South Bend, Ind., native Dylan Brammer has pitched his forkball on multiple continents.
For most of the past decade, the right-hander has played professional baseball in independent U.S. leagues and abroad.
At 32, he’s still got his eye on his next pitch while sharing his knowledge with youngsters coming up in the game.
The 2008 graduate of Mishawaka (Ind.) Marian High School who played at Ancilla College (Donaldson, Ind.), Vincennes (Ind.) University and the University of Northwestern Ohio started his pro career with the independent Frontier League’s Rockford (Ill.) RiverHawks in 2012. Rich Austin was the manager.
Rockford was giving Brammer — who was a two-way player in high school and college — a shot at shortstop.
“I was always a good hitter, but not a great hitter,” says Brammer.
The RiverHawks discovered how hard he threw and sent him to the bullpen to see if he could harness his speed.
By the time Brammer was released last day of transactions, he saw his future on the mound.
“I know I can compete at that level as a pitcher, but I couldn’t throw strikes,” says Brammer. “I told myself I’m going to concentrate the next eight, nine, 10 years on my craft — pitching.”
Brammer, who has Marketing degree from UNOH, worked a genetic software sales job in 2013. But he heard and headed the call of baseball and went back to the diamond.
He played with he Pittsburg (Calif.) club for three seasons in the independent Pacific Association. Wayne Franklin managed the Pittsburg Mettle in 2014 while Aaron Miles was in charge of the Pittsburg Diamonds in 2015 and 2016.
Brammer started 33 games for Pittsburg and went 16-9 with 206 strikeouts and 102 walks in 217 innings.
In the latter part of 2016, Brammer landed with the Steve Brook-managed River City Rascals, a Frontier League team in the St. Louis suburb of O’Fallon, Mo. In four games (two starts), he went 2-1 with 13 K’s and eight walks in 17 2/3 innings.
An opportunity to play overseas came in 2017 and Brammer was off to the Czech Republic to play for 3n2 International Stars at Prague Baseball Week and for Czech Baseball League’s Skokani Olomouc.
A month break between the end of the regular season and the playoffs gave Brammer the opportunity to travel all over eastern Europe.
In what is winter in the Northern Hemisphere and summer south of the equator, Brammer played in Australia in 2016-17, 2017-18 and 2018-19.
The first two seasons he was with the Port Adelaide Magpies in the South Australia State League and won two Capps Medal awards as MVP. Port Adelaide went to back-to-back championship series. Brammer had games of 23, 21 and 19 strikeouts.
He managed in both Port Adelaide and Perth. When the COVID-19 pandemic hit, he did not go back to club ball in Australia.
The 5-foot-10 righty was with the New Jersey Jackals for parts of four seasons, winning 16 games, saving 18 and whiffing 184 while walking 90 in 218 2/3 innings.
Brooks Carey managed the team in 2018 and 2019 in the Canadian-American Association. The COVID-19 season of 2020 saw the Jackals in the All-American Baseball Challenge.
Carey guided New Jersey in the Frontier League in 2021. When the Jackals were not going to the playoffs, Brammer finished the season with the Atlantic League’s Stan Cliburn-managed Southern Maryland Blue Crabs.
In nine games (all in relief) with Southern Maryland in 2021, Brammer went 1-0 with 16 strikeouts and six walks in 14 innings.
A testing ground for Major League Baseball, the Atlantic League pushed the mound back to 61 feet, 6 inches, restricted infield shits and had Trackman call balls and strikes during the 2021 season.
“It didn’t take that much time to adjust (to 61-6),” says Brammer. “My off-speed was up in the zone at 60-6. It broke a little more and stayed lower in the zone (at 61-6).

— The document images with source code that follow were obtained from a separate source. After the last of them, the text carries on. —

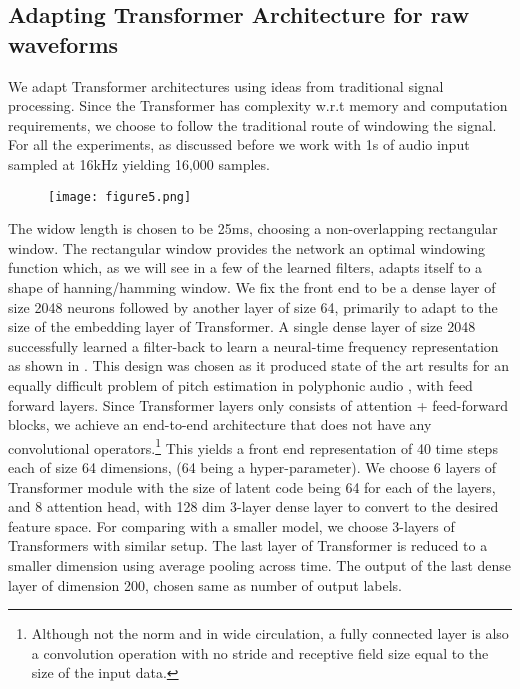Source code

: \documentclass{article}
\begin{document}
\begin{sloppy}
\subsection{Adapting Transformer Architecture for raw waveforms}
We adapt Transformer architectures using ideas from traditional signal processing. Since the Transformer has   complexity w.r.t memory and computation requirements, we choose to follow the traditional route of windowing the signal. For all the experiments, as discussed before we work with 1s of audio input sampled at 16kHz yielding 16,000 samples. 

\begin{figure}[h]
\centering
\texttt{[image: figure5.png]}
\end{figure}

The widow length is chosen to be 25ms, choosing a non-overlapping rectangular window. The rectangular window provides the network an optimal windowing function which, as we will see in a few of the learned filters, adapts itself to a shape of hanning/hamming window. We fix the front end to be a dense layer of size 2048 neurons followed by another layer of size 64, primarily to adapt to the size of the embedding layer of Transformer. A single dense layer of size 2048 successfully learned a filter-back to learn a neural-time frequency representation as shown in \cite{verma2016frequency}. This design was chosen as it produced state of the art results for an equally difficult problem of pitch estimation in polyphonic audio \cite{verma2016frequency}, with feed forward layers. Since Transformer layers only consists of attention + feed-forward blocks, we achieve an end-to-end architecture that does not have any convolutional operators.\footnote[1]{Although not the norm and in wide circulation,  a fully connected layer is also a convolution operation with no stride and receptive field size equal to the size of the input data. } 
This yields a front end representation of 40 time steps each of size 64 dimensions, (64 being a hyper-parameter). We choose 6 layers of Transformer module with the size of latent code being 64 for each of the layers, and 8 attention head, with 128 dim 3-layer dense layer to convert to the desired feature space. For comparing with a smaller model, we choose 3-layers of Transformers with similar setup. The last layer of Transformer is reduced to a smaller dimension using average pooling across time. The output of the last dense layer of dimension 200, chosen same as number of output labels. 



\end{sloppy}
\end{document}
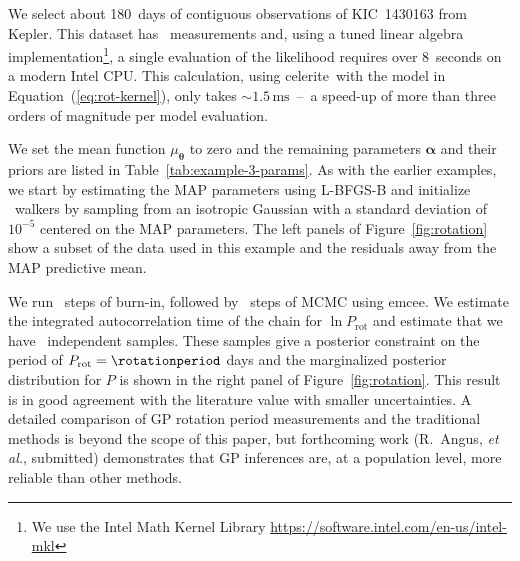 \documentclass[manuscript, letterpaper]{aastex6}
\newcommand{\project}[1]{\textsf{#1}}
\newcommand{\kepler}{\project{Kepler}}
\newcommand{\celerite}{\project{celerite}}
\newcommand{\emcee}{\project{emcee}}
\newcommand{\foreign}[1]{\emph{#1}}
\newcommand{\etal}{\foreign{et\,al.}}
\newcommand{\figureref}[1]{\ref{fig:#1}}
\newcommand{\Figure}[1]{Figure~\figureref{#1}}
\renewcommand{\eqref}[1]{\ref{eq:#1}}
\newcommand{\Eq}[1]{Equation~(\eqref{#1})}
\newcommand{\eq}[1]{\Eq{#1}}
\newcommand{\bvec}[1]{{\ensuremath{\boldsymbol{#1}}}}
\newcommand{\response}[1]{{\color{blue}#1}}
\begin{document}
\response{We select about 180~days of contiguous observations of
KIC~1430163 from \kepler.
This dataset has \exampleiiindata\ measurements and, using a tuned linear
algebra
implementation\footnote{We use the Intel Math Kernel Library
\url{https://software.intel.com/en-us/intel-mkl}}, a
single evaluation of the likelihood requires over 8~seconds on a modern Intel
CPU.
This calculation, using \celerite\ with the model in \eq{rot-kernel}, only
takes $\sim 1.5\,\mathrm{ms}$~--~a speed-up of more than three orders of
magnitude per model evaluation. %

We set the mean function $\mu_\bvec{\theta}$ to zero and the remaining
parameters $\bvec{\alpha}$ and their priors are listed in
Table~\ref{tab:example-3-params}.
As with the earlier examples, we start by estimating the MAP parameters using
\project{L-BFGS-B} and initialize \exampleiiinwalkers~walkers by sampling from
an isotropic Gaussian with a standard deviation of $10^{-5}$ centered on the
MAP parameters.
The left panels of \Figure{rotation} show a subset of the data used in this
example and the residuals away from the MAP predictive mean.

We run \exampleiiinburn~steps of burn-in, followed by \exampleiiinsteps~steps
of MCMC using \emcee.
We estimate the integrated autocorrelation time of the chain for $\ln
P_\mathrm{rot}$ and estimate that we have \exampleiiineff\ independent
samples.
These samples give a posterior constraint on the period of $P_\mathrm{rot} =
\rotationperiod$ days and the marginalized posterior distribution for $P$ is shown
in the right panel of \Figure{rotation}.
This result is in good agreement with the literature value with smaller
uncertainties.
A detailed comparison of GP rotation period measurements and the traditional
methods is beyond the scope of this paper, but forthcoming work (R.~Angus,
\etal, submitted) demonstrates that GP inferences are, at a population level,
more reliable than other methods.
}


\end{document}
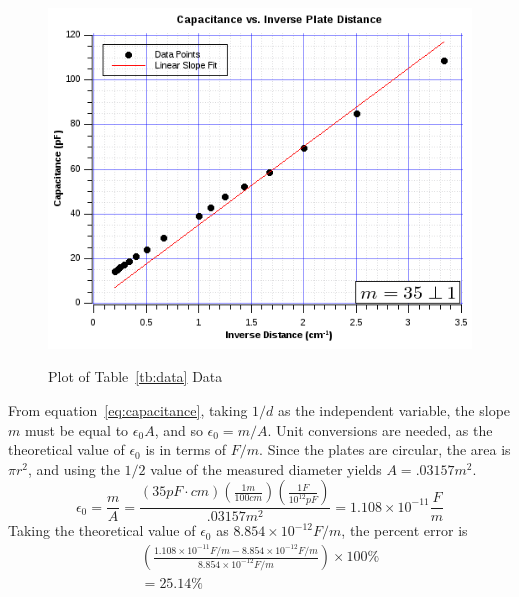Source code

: \documentclass[twocolumn,english]{IEEEtran}
\theoremstyle{plain}
\theoremstyle{plain}
\begin{document}
  \begin{figure}[h!]
  \begin{centering}
  \begin{center}
  \includegraphics[width=\linewidth]{./Pictures/graph1.png}
  \label{fig:graph1}
  \caption{Plot of Table~\ref{tb:data} Data}
  \end{center}
  \par\end{centering}
  \end{figure}

  From equation~\ref{eq:capacitance}, taking $1/d$ as the independent variable, the slope $m$ must be equal to $\epsilon_0 A$, and so $\epsilon_0 = m/A$. Unit conversions are needed, as the theoretical value of $\epsilon_0$ is in terms of $F/m$. Since the plates are circular, the area is $\pi r^2$, and using the $1/2$ value of the measured diameter yields $A=.03157 m^2$.
  \begin{equation*}
   \epsilon_0 = \frac{m}{A} = \frac{ (35 pF\cdot cm) (\frac{1 m}{100 cm})(\frac{1 F}{10^{12} pF})}{.03157 m^2} = 1.108 \times 10^{-11} \frac{F}{m}
  \end{equation*}
  Taking the theoretical value of $\epsilon_0$ as $8.854\times 10^{-12} F/m$, the percent error is
  \begin{align*}
   \left(\frac{1.108\times 10^{-11} F/m - 8.854\times 10^{-12}F/m}{8.854\times 10^{-12}F/m}\right)\times 100\% \\
   = 25.14\%
  \end{align*}
\end{document}
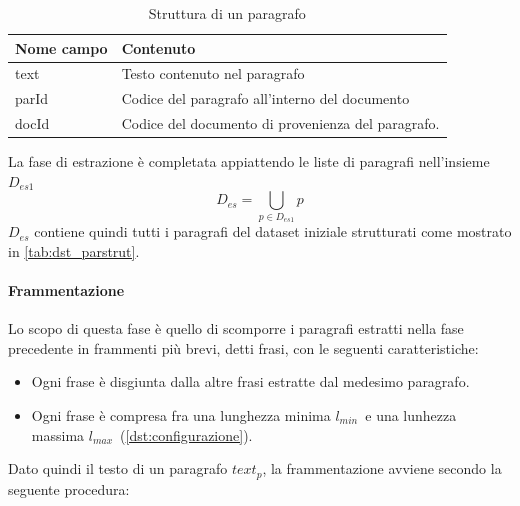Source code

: \begin{table}[H]
\centering
\begin{tabular}{ll}
\textbf{Nome campo} & \textbf{Contenuto} \\ \hline
text  & Testo contenuto nel paragrafo\\
parId & Codice del paragrafo all'interno del documento \\
docId & Codice del documento di provenienza del paragrafo.
\end{tabular}
\caption{Struttura di un paragrafo}
\label{tab:dst_parstrut}
\end{table}

La fase di estrazione è completata appiattendo le liste di paragrafi nell'insieme $D_{es1}$ 
\begin{equation}
D_{es} = \bigcup\limits_{p \in D_{es1}} p
\end{equation}
$D_{es}$ contiene quindi tutti i paragrafi del dataset iniziale strutturati come mostrato in \autoref{tab:dst_parstrut}.



\paragraph{Frammentazione}
Lo scopo di questa fase è quello di scomporre i paragrafi estratti nella fase precedente in frammenti più brevi, detti frasi, con le seguenti caratteristiche:
\newcommand{\lmin}{$l_{min}$}
\newcommand{\lmax}{$l_{max}$}
\begin{itemize}
\item Ogni frase è disgiunta dalla altre frasi estratte dal medesimo paragrafo.
\item Ogni frase è compresa fra una lunghezza minima \lmin\ e una lunhezza massima \lmax\ (\autoref{dst:configurazione}).
\end{itemize}

Dato quindi il testo di un paragrafo $text_p$, la frammentazione avviene secondo la seguente procedura:

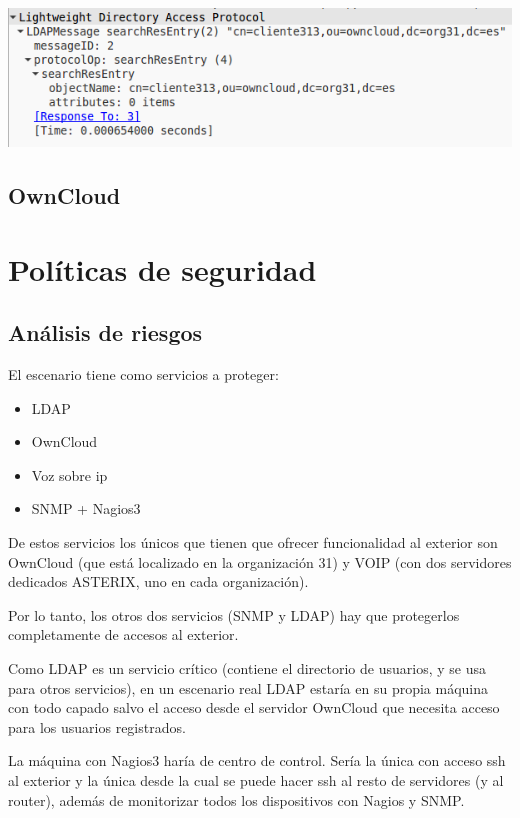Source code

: \documentclass[]{article}
\begin{document}
\begin{center}
	\includegraphics[scale=0.5]{images/ldap/ldap6}
\end{center}




\subsection{OwnCloud}
\section{Políticas de seguridad}

\subsection{Análisis de riesgos}
El escenario tiene como servicios a proteger:

\begin{itemize}
	\item LDAP
	\item OwnCloud
	\item Voz sobre ip
	\item SNMP + Nagios3
\end{itemize}

De estos servicios los únicos que tienen que ofrecer funcionalidad al exterior son OwnCloud (que está localizado en la organización 31) y VOIP (con dos servidores dedicados ASTERIX, uno en cada organización).

Por lo tanto, los otros dos servicios (SNMP y LDAP) hay que protegerlos completamente de accesos al exterior. 

Como LDAP es un servicio crítico (contiene el directorio de usuarios, y se usa para otros servicios), en un escenario real LDAP estaría en su propia máquina con todo capado salvo el acceso desde el servidor OwnCloud que necesita acceso para los usuarios registrados.

La máquina con Nagios3 haría de centro de control. Sería la única con acceso ssh al exterior y la única desde la cual se puede hacer ssh al resto de servidores (y al router), además de monitorizar todos los dispositivos con Nagios y SNMP.
\end{document}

They did me a favor.”
Throwing straight over the top, Brammer uses four pitches — four-seam fastball, cutter, slider and forkball.
“I have a heavy fastball that goes from 90 to 92 mph,” says Brammer. “I hide the ball really well and have fast arm speed.”
Brammer’s family moved to Florida after his high school days and he has been there in the off-seasons since 19.
He received an invitation to pitch in the Mexican League in 2022. With his girlfriend due to have a boy in December, Dylan opted to stay in Delray Beach, Fla., and teach baseball lessons while coaching the 12U East Boynton Blaze. He’s also staying sharp for his next playing opportunity.
“I take pride in how serious I take baseball,” says Brammer. “I work at it daily.”
Born in South Bend to Michael and Lisa Brammer, Dylan is the second oldest of 10 (seven girls and three boys).
Brammer played at South Bend Southeast Little League and helped his team to the state tournament at age 12.
When he got older, one of his summer teams was Mishawaka American Legion Post 161 coached by Jeff Moore.
He played for Tim Prister at Marian High.
“He was tough on us,” says Brammer of Prister. “I loved that about him. He expected a lot out of our class.
“We took practices and games serious.”
Marian was IHSAA Class 3A state runners-up in 2008, losing 5-1 to Crawfordsville in the championship game at Victory Field in Indianapolis. Brammer played shortstop and batted third that day, getting one of three hits off Athenians left-hander Cameron Hobson.
Brammer drew interest from some NCAA D-I schools, including Butler and Michigan State. He says he did not have the grades to get into Butler and went the junior college route.
Playing for Ancilla Chargers head coach Joe Yonto, Brammer hit .420 with 13 extra base hits in 44 games in 2009.
At Vincennes U. in 2010, Brammer hit .372 with 18 extra base hits and a .428 on-base percentage for the Chris Barney-coached Trailblazers. VU went to the National Junior College Athletic Association Division II Baseball World Series in Enid, Okla.
At Northwestern Ohio in 2011 and 2012, Brammer hit a combined .292 and posted a 1.21 earned run average on the mound with 61 strikeouts in 49 innings. The Racers head coach was Kory Hartman.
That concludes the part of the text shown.